**Work order**
Starting at the line below holding "## Demonstration" and stopping at the line holding "- [Hard and", print every line exactly, both ends included, and leave the rest out.

[Saved entries]
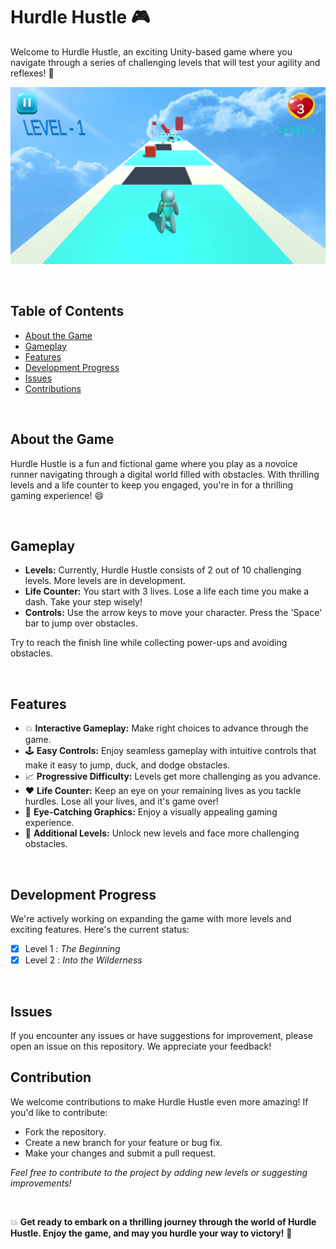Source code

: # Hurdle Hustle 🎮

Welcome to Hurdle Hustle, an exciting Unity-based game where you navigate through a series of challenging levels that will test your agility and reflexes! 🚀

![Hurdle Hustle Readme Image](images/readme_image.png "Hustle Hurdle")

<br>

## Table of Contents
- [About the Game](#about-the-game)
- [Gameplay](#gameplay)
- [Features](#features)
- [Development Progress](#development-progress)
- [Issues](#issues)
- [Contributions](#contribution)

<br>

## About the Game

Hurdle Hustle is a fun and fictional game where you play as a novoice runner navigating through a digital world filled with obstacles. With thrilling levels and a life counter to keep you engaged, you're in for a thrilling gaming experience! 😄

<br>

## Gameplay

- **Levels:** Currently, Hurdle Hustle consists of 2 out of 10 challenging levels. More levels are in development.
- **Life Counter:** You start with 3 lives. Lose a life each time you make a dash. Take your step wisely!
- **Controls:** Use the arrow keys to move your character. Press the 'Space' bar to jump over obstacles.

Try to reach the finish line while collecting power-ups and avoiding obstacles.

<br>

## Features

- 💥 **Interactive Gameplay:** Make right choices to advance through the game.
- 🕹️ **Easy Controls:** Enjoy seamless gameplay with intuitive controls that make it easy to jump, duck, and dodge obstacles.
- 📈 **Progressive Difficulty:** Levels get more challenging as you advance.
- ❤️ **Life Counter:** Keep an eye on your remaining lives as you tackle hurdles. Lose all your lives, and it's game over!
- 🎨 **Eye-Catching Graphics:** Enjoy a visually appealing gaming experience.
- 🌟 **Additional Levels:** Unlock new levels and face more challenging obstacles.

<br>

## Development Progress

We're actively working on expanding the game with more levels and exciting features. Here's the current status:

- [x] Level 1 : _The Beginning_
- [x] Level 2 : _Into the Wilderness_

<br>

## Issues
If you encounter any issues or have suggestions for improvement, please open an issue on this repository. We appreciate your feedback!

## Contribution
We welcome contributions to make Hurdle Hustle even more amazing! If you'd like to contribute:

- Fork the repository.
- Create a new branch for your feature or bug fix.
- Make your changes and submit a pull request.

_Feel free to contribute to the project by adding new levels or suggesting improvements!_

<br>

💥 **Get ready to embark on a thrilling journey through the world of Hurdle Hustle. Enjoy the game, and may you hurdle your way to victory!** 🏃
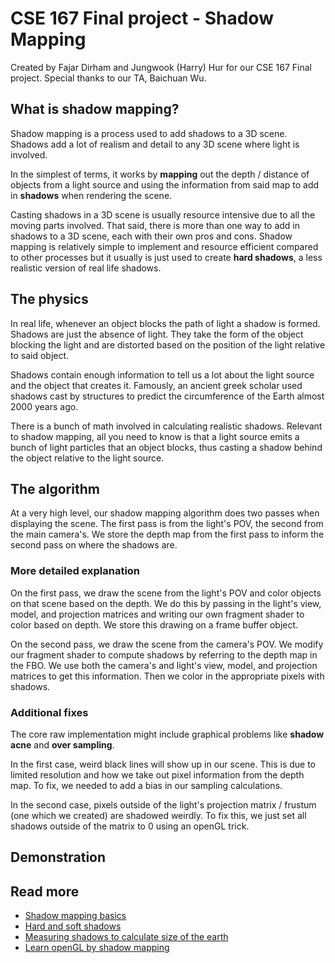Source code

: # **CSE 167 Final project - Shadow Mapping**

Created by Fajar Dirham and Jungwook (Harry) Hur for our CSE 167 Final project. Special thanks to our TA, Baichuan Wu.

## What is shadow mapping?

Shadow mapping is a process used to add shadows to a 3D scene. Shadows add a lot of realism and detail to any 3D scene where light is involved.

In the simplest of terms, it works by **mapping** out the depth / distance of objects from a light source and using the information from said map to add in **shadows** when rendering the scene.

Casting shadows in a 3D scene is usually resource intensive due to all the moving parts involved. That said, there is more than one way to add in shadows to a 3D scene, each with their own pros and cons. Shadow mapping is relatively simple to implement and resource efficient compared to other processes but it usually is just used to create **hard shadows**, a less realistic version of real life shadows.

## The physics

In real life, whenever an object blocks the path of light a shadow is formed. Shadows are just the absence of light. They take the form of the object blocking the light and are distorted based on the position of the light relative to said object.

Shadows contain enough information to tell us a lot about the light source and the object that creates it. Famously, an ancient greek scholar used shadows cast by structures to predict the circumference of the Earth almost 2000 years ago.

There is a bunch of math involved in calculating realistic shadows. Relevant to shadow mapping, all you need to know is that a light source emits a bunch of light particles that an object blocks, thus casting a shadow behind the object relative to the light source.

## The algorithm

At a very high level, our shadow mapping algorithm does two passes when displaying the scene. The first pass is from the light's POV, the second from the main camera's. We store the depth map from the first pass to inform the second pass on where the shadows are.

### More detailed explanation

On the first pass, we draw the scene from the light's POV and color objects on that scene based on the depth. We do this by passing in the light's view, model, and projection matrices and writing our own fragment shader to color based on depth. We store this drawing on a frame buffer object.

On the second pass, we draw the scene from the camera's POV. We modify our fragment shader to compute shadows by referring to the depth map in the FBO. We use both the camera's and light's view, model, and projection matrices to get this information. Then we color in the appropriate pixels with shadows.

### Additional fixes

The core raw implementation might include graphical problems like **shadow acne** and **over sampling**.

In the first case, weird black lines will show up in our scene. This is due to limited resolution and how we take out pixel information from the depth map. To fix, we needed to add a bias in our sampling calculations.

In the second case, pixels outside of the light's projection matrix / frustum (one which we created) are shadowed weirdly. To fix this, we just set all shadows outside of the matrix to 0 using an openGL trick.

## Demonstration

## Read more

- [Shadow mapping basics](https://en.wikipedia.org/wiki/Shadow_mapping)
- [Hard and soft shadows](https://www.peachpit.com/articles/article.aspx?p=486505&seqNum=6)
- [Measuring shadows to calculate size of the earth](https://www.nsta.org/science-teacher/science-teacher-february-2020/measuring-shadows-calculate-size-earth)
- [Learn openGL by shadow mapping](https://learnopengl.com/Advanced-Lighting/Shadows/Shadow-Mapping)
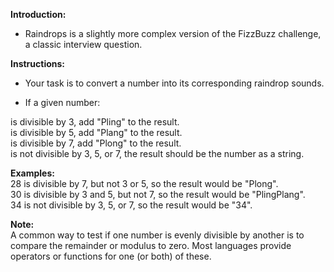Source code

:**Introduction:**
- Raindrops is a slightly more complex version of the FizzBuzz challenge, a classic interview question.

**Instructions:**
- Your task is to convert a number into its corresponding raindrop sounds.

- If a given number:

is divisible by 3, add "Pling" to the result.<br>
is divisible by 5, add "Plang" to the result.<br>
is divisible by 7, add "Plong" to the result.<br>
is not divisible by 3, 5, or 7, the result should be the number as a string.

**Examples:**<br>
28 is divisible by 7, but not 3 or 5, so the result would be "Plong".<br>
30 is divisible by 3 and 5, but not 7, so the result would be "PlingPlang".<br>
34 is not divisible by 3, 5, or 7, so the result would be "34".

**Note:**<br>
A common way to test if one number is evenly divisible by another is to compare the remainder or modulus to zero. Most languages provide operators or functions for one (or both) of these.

**Solution to the exercise**
## Demonstration

## Read more

- [Shadow mapping basics](https://en.wikipedia.org/wiki/Shadow_mapping)
- [Hard and soft shadows](https://www.peachpit.com/articles/article.aspx?p=486505&seqNum=6)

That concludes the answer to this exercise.